In other words, something with a behaviour similar to a list of lists:

>>> a = [2,3]
>>> b = [a,a,a]
>>> b
[[2, 3], [2, 3], [2, 3]]
>>> b[0][1] = 5
>>> b
[[2, 5], [2, 5], [2, 5]]

This would save memory (and time spent in unnecessary copying) in some
applications with large arrays, and would allow to cope with the current
inability of weave.blitz to understand broadcasting rules, e.g. for
calculating outer products (I mentioned this in a previous thread).

Enzo
2 Jan 02:53 2011

### Re: Arrays with aliased elements?

def repeat(arr, num):
arr = numpy.asarray(arr)
return numpy.ndarray(arr.shape+(num,), dtype=arr.dtype,
buffer=arr, strides=arr.strides+(0,))

There are limits to what these sort of stride tricks can accomplish,
but repeating as above, or similar, is feasible.

On Jan 1, 2011, at 8:42 PM, Enzo Michelangeli wrote:

> Is there any way, not involving compilation of C code, to define
> ndarrays
> where some rows or columns share the same data buffers?

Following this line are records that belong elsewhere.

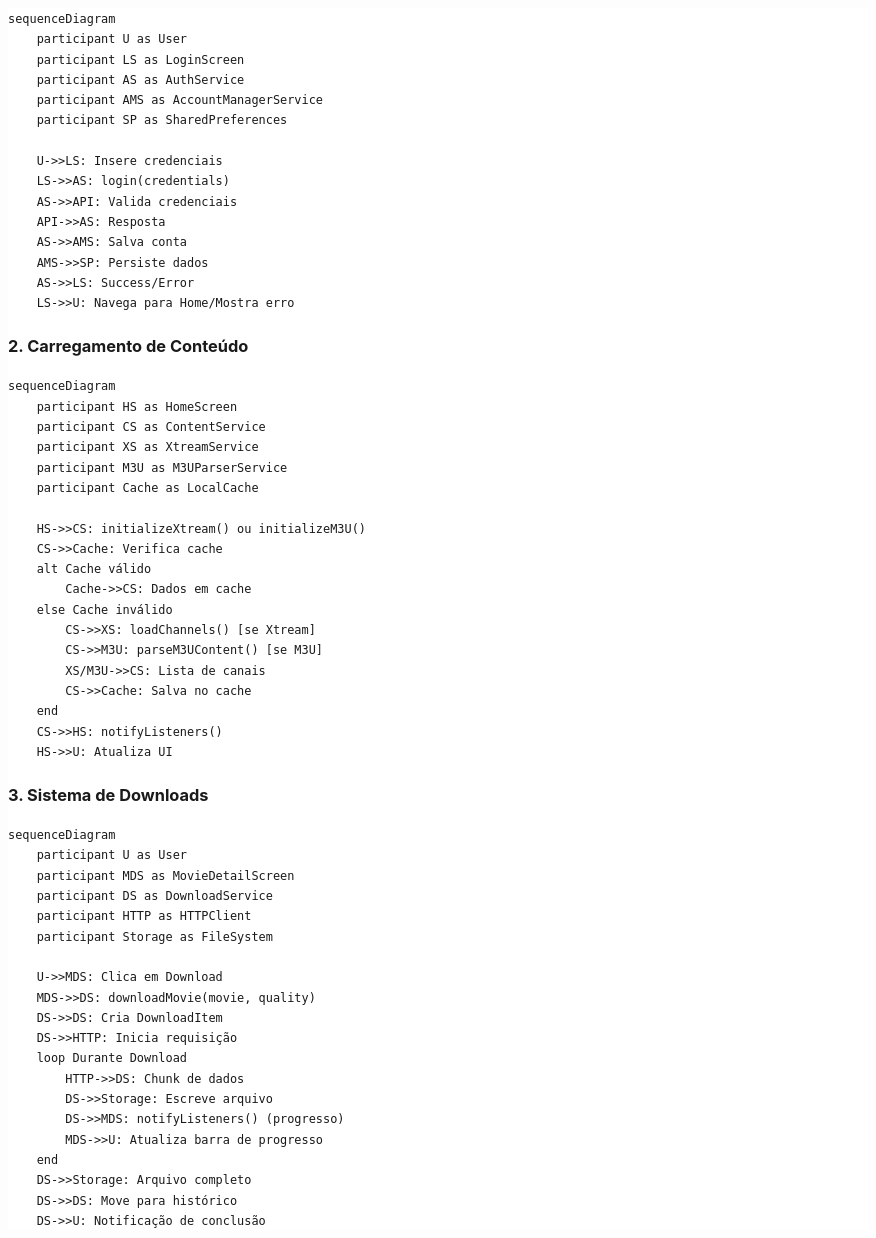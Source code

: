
 ```mermaid
sequenceDiagram
    participant U as User
    participant LS as LoginScreen
    participant AS as AuthService
    participant AMS as AccountManagerService
    participant SP as SharedPreferences

    U->>LS: Insere credenciais
    LS->>AS: login(credentials)
    AS->>API: Valida credenciais
    API->>AS: Resposta
    AS->>AMS: Salva conta
    AMS->>SP: Persiste dados
    AS->>LS: Success/Error
    LS->>U: Navega para Home/Mostra erro
```

### 2. Carregamento de Conteúdo

```mermaid
sequenceDiagram
    participant HS as HomeScreen
    participant CS as ContentService
    participant XS as XtreamService
    participant M3U as M3UParserService
    participant Cache as LocalCache

    HS->>CS: initializeXtream() ou initializeM3U()
    CS->>Cache: Verifica cache
    alt Cache válido
        Cache->>CS: Dados em cache
    else Cache inválido
        CS->>XS: loadChannels() [se Xtream]
        CS->>M3U: parseM3UContent() [se M3U]
        XS/M3U->>CS: Lista de canais
        CS->>Cache: Salva no cache
    end
    CS->>HS: notifyListeners()
    HS->>U: Atualiza UI
```

### 3. Sistema de Downloads

```mermaid
sequenceDiagram
    participant U as User
    participant MDS as MovieDetailScreen
    participant DS as DownloadService
    participant HTTP as HTTPClient
    participant Storage as FileSystem

    U->>MDS: Clica em Download
    MDS->>DS: downloadMovie(movie, quality)
    DS->>DS: Cria DownloadItem
    DS->>HTTP: Inicia requisição
    loop Durante Download
        HTTP->>DS: Chunk de dados
        DS->>Storage: Escreve arquivo
        DS->>MDS: notifyListeners() (progresso)
        MDS->>U: Atualiza barra de progresso
    end
    DS->>Storage: Arquivo completo
    DS->>DS: Move para histórico
    DS->>U: Notificação de conclusão
```
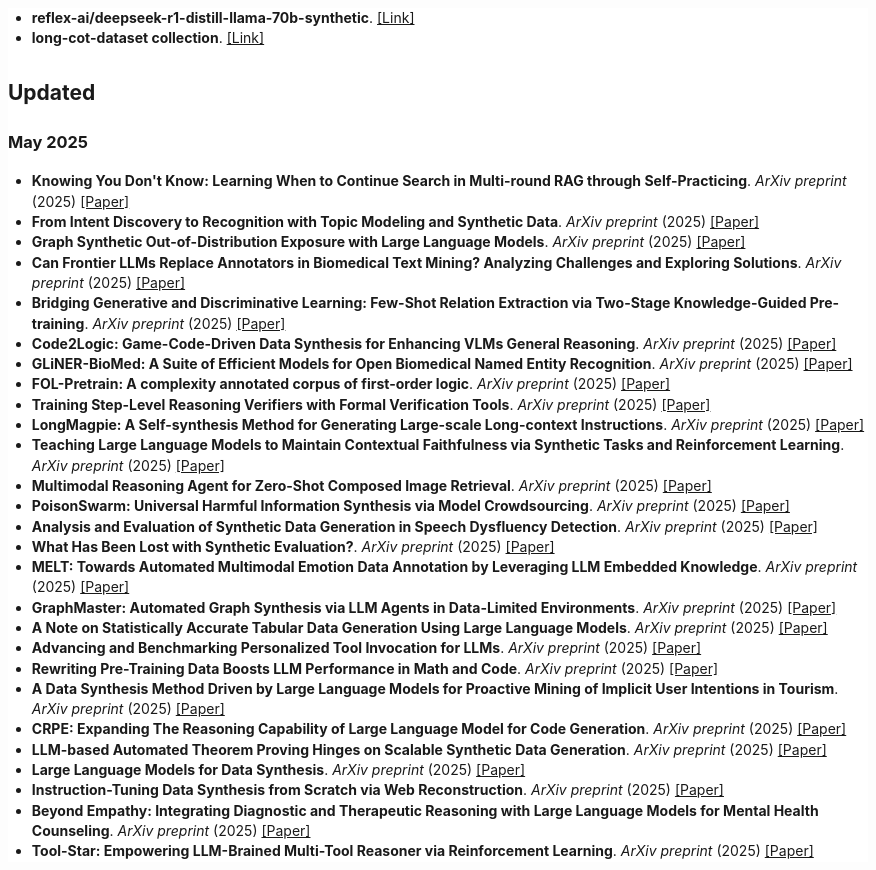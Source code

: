 - **reflex-ai/deepseek-r1-distill-llama-70b-synthetic**. [[Link]](https://huggingface.co/datasets/reflex-ai/deepseek-r1-distill-llama-70b-synthetic)
- **long-cot-dataset collection**. [[Link]](https://huggingface.co/collections/xianbao/long-cot-dataset-676804f4a2d3c09c3e3026d2)

## Updated

### May 2025
- **Knowing You Don't Know: Learning When to Continue Search in Multi-round RAG through Self-Practicing**. *ArXiv preprint* (2025) [[Paper]](https://arxiv.org/abs/2505.02811)
- **From Intent Discovery to Recognition with Topic Modeling and Synthetic Data**. *ArXiv preprint* (2025) [[Paper]](https://arxiv.org/abs/2505.11176)
- **Graph Synthetic Out-of-Distribution Exposure with Large Language Models**. *ArXiv preprint* (2025) [[Paper]](https://arxiv.org/abs/2504.21198)
- **Can Frontier LLMs Replace Annotators in Biomedical Text Mining? Analyzing Challenges and Exploring Solutions**. *ArXiv preprint* (2025) [[Paper]](https://arxiv.org/abs/2503.03261)
- **Bridging Generative and Discriminative Learning: Few-Shot Relation Extraction via Two-Stage Knowledge-Guided Pre-training**. *ArXiv preprint* (2025) [[Paper]](https://arxiv.org/abs/2505.12236)
- **Code2Logic: Game-Code-Driven Data Synthesis for Enhancing VLMs General Reasoning**. *ArXiv preprint* (2025) [[Paper]](https://arxiv.org/abs/2505.13886)
- **GLiNER-BioMed: A Suite of Efficient Models for Open Biomedical Named Entity Recognition**. *ArXiv preprint* (2025) [[Paper]](https://arxiv.org/abs/2504.00676)
- **FOL-Pretrain: A complexity annotated corpus of first-order logic**. *ArXiv preprint* (2025) [[Paper]](https://arxiv.org/abs/2505.14932)
- **Training Step-Level Reasoning Verifiers with Formal Verification Tools**. *ArXiv preprint* (2025) [[Paper]](https://arxiv.org/abs/2505.15960)
- **LongMagpie: A Self-synthesis Method for Generating Large-scale Long-context Instructions**. *ArXiv preprint* (2025) [[Paper]](https://arxiv.org/abs/2505.17134)
- **Teaching Large Language Models to Maintain Contextual Faithfulness via Synthetic Tasks and Reinforcement Learning**. *ArXiv preprint* (2025) [[Paper]](https://arxiv.org/abs/2505.16483)
- **Multimodal Reasoning Agent for Zero-Shot Composed Image Retrieval**. *ArXiv preprint* (2025) [[Paper]](https://arxiv.org/abs/2505.19952)
- **PoisonSwarm: Universal Harmful Information Synthesis via Model Crowdsourcing**. *ArXiv preprint* (2025) [[Paper]](https://arxiv.org/abs/2505.21184)
- **Analysis and Evaluation of Synthetic Data Generation in Speech Dysfluency Detection**. *ArXiv preprint* (2025) [[Paper]](https://arxiv.org/abs/2505.22029)
- **What Has Been Lost with Synthetic Evaluation?**. *ArXiv preprint* (2025) [[Paper]](https://arxiv.org/abs/2505.22830)
- **MELT: Towards Automated Multimodal Emotion Data Annotation by Leveraging LLM Embedded Knowledge**. *ArXiv preprint* (2025) [[Paper]](https://arxiv.org/abs/2505.24493)
- **GraphMaster: Automated Graph Synthesis via LLM Agents in Data-Limited Environments**. *ArXiv preprint* (2025) [[Paper]](https://arxiv.org/abs/2504.00711)
- **A Note on Statistically Accurate Tabular Data Generation Using Large Language Models**. *ArXiv preprint* (2025) [[Paper]](https://arxiv.org/abs/2505.02659)
- **Advancing and Benchmarking Personalized Tool Invocation for LLMs**. *ArXiv preprint* (2025) [[Paper]](https://arxiv.org/abs/2505.04072)
- **Rewriting Pre-Training Data Boosts LLM Performance in Math and Code**. *ArXiv preprint* (2025) [[Paper]](https://arxiv.org/abs/2505.02881)
- **A Data Synthesis Method Driven by Large Language Models for Proactive Mining of Implicit User Intentions in Tourism**. *ArXiv preprint* (2025) [[Paper]](https://arxiv.org/abs/2505.11533)
- **CRPE: Expanding The Reasoning Capability of Large Language Model for Code Generation**. *ArXiv preprint* (2025) [[Paper]](https://arxiv.org/abs/2505.10594)
- **LLM-based Automated Theorem Proving Hinges on Scalable Synthetic Data Generation**. *ArXiv preprint* (2025) [[Paper]](https://arxiv.org/abs/2505.12031)
- **Large Language Models for Data Synthesis**. *ArXiv preprint* (2025) [[Paper]](https://arxiv.org/abs/2505.14752)
- **Instruction-Tuning Data Synthesis from Scratch via Web Reconstruction**. *ArXiv preprint* (2025) [[Paper]](https://arxiv.org/abs/2504.15573)
- **Beyond Empathy: Integrating Diagnostic and Therapeutic Reasoning with Large Language Models for Mental Health Counseling**. *ArXiv preprint* (2025) [[Paper]](https://arxiv.org/abs/2505.15715)
- **Tool-Star: Empowering LLM-Brained Multi-Tool Reasoner via Reinforcement Learning**. *ArXiv preprint* (2025) [[Paper]](https://arxiv.org/abs/2505.16410)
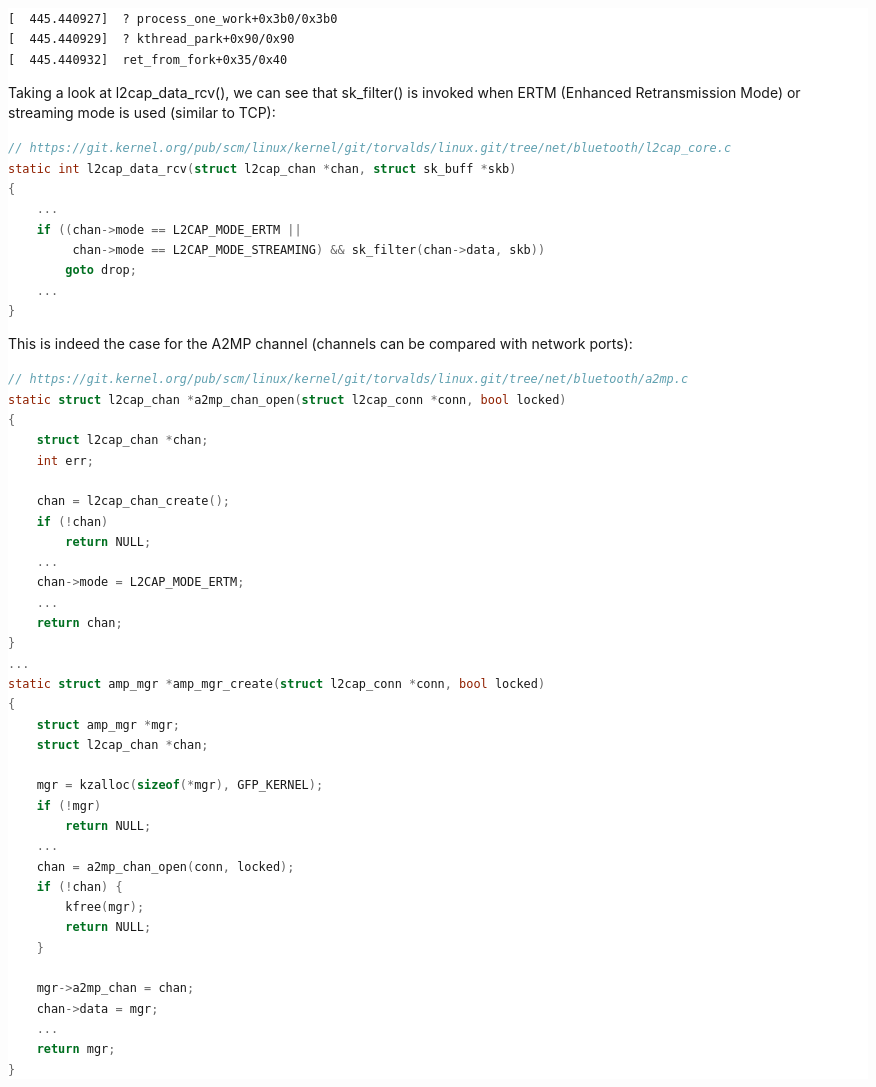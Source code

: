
 ```
[  445.440927]  ? process_one_work+0x3b0/0x3b0
[  445.440929]  ? kthread_park+0x90/0x90
[  445.440932]  ret_from_fork+0x35/0x40
```

Taking a look at l2cap_data_rcv(), we can see that sk_filter() is invoked when ERTM (Enhanced Retransmission Mode) or streaming mode is used (similar to TCP):

```c
// https://git.kernel.org/pub/scm/linux/kernel/git/torvalds/linux.git/tree/net/bluetooth/l2cap_core.c
static int l2cap_data_rcv(struct l2cap_chan *chan, struct sk_buff *skb)
{
	...
	if ((chan->mode == L2CAP_MODE_ERTM ||
	     chan->mode == L2CAP_MODE_STREAMING) && sk_filter(chan->data, skb))
		goto drop;
	...
}
```

This is indeed the case for the A2MP channel (channels can be compared with network ports):

```c
// https://git.kernel.org/pub/scm/linux/kernel/git/torvalds/linux.git/tree/net/bluetooth/a2mp.c
static struct l2cap_chan *a2mp_chan_open(struct l2cap_conn *conn, bool locked)
{
	struct l2cap_chan *chan;
	int err;

	chan = l2cap_chan_create();
	if (!chan)
		return NULL;
	...
	chan->mode = L2CAP_MODE_ERTM;
	...
	return chan;
}
...
static struct amp_mgr *amp_mgr_create(struct l2cap_conn *conn, bool locked)
{
	struct amp_mgr *mgr;
	struct l2cap_chan *chan;

	mgr = kzalloc(sizeof(*mgr), GFP_KERNEL);
	if (!mgr)
		return NULL;
	...
	chan = a2mp_chan_open(conn, locked);
	if (!chan) {
		kfree(mgr);
		return NULL;
	}

	mgr->a2mp_chan = chan;
	chan->data = mgr;
	...
	return mgr;
}
```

For example,
> something built by a hypothetical variant of the np.repeat()
> function, such
> that, if a = array([2,3]), calling:
>
>   b = np.aliasedrepeat(x, [1, 2], axis=0)
>
> would return in b:
>
>   array([[2, 3],
>          [2, 3],
>          [2, 3]])
>
> ...with the understanding that the three rows would actually share
> the same
> data, so setting e.g.:
>
>   b[0,1] = 5
>
> ...would change b into:
>
>   array([[2, 5],
>          [2, 5],
>          [2, 5]])
>
> In other words, something with a behaviour similar to a list of lists:
>
>>>> a = [2,3]
>>>> b = [a,a,a]
>>>> b
> [[2, 3], [2, 3], [2, 3]]
>>>> b[0][1] = 5
>>>> b
> [[2, 5], [2, 5], [2, 5]]
>
> This would save memory (and time spent in unnecessary copying) in some
> applications with large arrays, and would allow to cope with the
> current
> inability of weave.blitz to understand broadcasting rules, e.g. for
> calculating outer products (I mentioned this in a previous thread).
>
> Enzo
>
> _______________________________________________
> NumPy-Discussion mailing list
> NumPy-Discussion <at> scipy.org
> http://mail.scipy.org/mailman/listinfo/numpy-discussion
2 Jan 03:08 2011

### Re: Arrays with aliased elements?

On Sat, Jan 1, 2011 at 19:42, Enzo Michelangeli <enzomich <at> gmail.com> wrote:
> Is there any way, not involving compilation of C code, to define ndarrays
> where some rows or columns share the same data buffers? For example,
> something built by a hypothetical variant of the np.repeat() function, such
> that, if a = array([2,3]), calling:
>
>   b = np.aliasedrepeat(x, [1, 2], axis=0)
>
> would return in b:
>
>   array([[2, 3],
>          [2, 3],
>          [2, 3]])
>
> ...with the understanding that the three rows would actually share the same
> data, so setting e.g.:
>
>   b[0,1] = 5
>
> ...would change b into:
>
>   array([[2, 5],
>          [2, 5],
>          [2, 5]])
>
> In other words, something with a behaviour similar to a list of lists:
>
>>>> a = [2,3]
>>>> b = [a,a,a]
>>>> b
> [[2, 3], [2, 3], [2, 3]]
>>>> b[0][1] = 5
>>>> b
> [[2, 5], [2, 5], [2, 5]]
>
> This would save memory (and time spent in unnecessary copying) in some
> applications with large arrays, and would allow to cope with the current
> inability of weave.blitz to understand broadcasting rules, e.g. for
> calculating outer products (I mentioned this in a previous thread).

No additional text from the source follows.